Records from a data collection

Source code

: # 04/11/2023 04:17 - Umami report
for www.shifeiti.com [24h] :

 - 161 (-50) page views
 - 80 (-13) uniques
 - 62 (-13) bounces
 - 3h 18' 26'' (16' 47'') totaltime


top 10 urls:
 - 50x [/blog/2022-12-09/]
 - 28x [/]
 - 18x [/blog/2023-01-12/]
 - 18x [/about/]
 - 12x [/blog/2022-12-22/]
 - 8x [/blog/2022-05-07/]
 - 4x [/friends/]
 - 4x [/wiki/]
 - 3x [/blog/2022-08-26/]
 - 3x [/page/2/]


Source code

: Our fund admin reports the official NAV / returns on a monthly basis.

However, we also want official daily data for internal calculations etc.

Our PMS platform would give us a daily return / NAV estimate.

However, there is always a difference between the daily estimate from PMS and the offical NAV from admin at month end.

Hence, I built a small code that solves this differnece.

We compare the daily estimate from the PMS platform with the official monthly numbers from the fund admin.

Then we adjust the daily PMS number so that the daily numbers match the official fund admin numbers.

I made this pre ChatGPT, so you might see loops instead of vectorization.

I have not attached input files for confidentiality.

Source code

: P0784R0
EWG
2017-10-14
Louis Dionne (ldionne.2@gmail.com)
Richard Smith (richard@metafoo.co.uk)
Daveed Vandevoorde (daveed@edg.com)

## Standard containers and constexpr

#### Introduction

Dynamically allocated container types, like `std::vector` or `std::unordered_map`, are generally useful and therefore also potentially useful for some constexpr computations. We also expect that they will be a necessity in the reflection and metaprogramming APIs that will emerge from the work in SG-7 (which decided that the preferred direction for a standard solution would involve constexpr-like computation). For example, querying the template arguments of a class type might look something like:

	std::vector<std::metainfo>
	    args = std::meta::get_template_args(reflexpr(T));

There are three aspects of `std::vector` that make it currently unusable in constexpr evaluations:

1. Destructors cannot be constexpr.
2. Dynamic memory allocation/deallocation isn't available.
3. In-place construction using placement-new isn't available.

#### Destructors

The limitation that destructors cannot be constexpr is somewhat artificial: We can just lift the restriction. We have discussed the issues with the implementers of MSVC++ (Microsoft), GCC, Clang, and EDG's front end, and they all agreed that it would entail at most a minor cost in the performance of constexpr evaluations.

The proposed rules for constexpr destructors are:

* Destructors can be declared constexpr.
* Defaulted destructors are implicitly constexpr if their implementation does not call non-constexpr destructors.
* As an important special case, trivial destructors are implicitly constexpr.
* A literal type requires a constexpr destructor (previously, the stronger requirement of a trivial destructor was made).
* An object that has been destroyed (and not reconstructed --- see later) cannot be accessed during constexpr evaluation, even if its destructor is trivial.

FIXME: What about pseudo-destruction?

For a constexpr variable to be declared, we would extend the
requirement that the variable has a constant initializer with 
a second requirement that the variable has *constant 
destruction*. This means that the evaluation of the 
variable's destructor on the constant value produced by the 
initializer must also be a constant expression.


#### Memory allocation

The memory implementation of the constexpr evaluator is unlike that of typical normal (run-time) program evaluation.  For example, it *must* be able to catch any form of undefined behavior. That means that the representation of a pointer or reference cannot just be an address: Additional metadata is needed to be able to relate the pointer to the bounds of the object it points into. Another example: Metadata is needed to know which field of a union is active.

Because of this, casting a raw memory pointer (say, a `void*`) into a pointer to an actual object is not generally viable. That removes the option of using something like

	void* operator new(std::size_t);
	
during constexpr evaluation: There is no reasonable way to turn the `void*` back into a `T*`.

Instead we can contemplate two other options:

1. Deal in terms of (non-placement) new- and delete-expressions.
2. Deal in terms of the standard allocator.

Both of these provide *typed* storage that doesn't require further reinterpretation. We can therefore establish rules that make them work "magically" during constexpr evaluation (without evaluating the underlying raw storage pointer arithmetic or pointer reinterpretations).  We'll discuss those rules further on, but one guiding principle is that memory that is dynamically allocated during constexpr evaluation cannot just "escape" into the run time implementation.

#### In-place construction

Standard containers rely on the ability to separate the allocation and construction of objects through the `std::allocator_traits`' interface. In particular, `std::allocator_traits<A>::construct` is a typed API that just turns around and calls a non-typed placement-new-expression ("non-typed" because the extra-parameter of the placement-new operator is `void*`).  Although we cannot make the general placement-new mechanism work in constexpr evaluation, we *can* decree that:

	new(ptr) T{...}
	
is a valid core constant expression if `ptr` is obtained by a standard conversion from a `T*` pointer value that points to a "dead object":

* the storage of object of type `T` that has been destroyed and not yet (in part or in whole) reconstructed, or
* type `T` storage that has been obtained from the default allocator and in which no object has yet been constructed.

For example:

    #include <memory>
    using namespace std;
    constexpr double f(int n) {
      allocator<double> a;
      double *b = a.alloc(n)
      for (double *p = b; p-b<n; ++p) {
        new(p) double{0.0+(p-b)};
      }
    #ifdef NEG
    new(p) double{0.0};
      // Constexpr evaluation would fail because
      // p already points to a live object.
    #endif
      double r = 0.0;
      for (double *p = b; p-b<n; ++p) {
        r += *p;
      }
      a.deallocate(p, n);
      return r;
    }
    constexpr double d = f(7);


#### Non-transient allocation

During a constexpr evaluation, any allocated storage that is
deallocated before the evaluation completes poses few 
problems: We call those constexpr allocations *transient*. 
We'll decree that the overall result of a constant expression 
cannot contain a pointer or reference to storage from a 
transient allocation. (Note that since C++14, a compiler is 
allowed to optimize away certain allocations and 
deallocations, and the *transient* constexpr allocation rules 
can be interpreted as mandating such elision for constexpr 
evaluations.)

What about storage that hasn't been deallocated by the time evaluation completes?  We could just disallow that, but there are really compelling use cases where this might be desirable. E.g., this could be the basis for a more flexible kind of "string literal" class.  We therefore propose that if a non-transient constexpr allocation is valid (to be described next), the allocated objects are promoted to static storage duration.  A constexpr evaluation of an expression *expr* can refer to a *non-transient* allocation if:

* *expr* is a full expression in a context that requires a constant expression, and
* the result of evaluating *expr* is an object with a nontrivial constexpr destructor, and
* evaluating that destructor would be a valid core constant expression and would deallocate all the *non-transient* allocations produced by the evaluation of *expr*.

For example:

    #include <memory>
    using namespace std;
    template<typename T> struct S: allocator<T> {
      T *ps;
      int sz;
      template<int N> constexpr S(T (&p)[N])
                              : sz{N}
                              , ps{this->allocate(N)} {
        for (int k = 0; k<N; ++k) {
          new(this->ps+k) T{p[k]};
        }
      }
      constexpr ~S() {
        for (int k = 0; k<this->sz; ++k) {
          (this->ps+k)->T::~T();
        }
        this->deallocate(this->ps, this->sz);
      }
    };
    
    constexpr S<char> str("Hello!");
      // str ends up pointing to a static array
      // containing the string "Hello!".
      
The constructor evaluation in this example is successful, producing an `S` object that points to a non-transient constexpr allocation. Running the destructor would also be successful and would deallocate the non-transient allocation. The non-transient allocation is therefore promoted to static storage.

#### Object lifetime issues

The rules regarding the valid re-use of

WORK TASK>
Given the records above, restate word for word only the lines starting at the one with "would fail because" and ending at the one with "cannot contain a".

EXPECTED OUTPUT>
      // Constexpr evaluation would fail because
      // p already points to a live object.
    #endif
      double r = 0.0;
      for (double *p = b; p-b<n; ++p) {
        r += *p;
      }
      a.deallocate(p, n);
      return r;
    }
    constexpr double d = f(7);


#### Non-transient allocation

During a constexpr evaluation, any allocated storage that is
deallocated before the evaluation completes poses few 
problems: We call those constexpr allocations *transient*. 
We'll decree that the overall result of a constant expression 
cannot contain a pointer or reference to storage from a 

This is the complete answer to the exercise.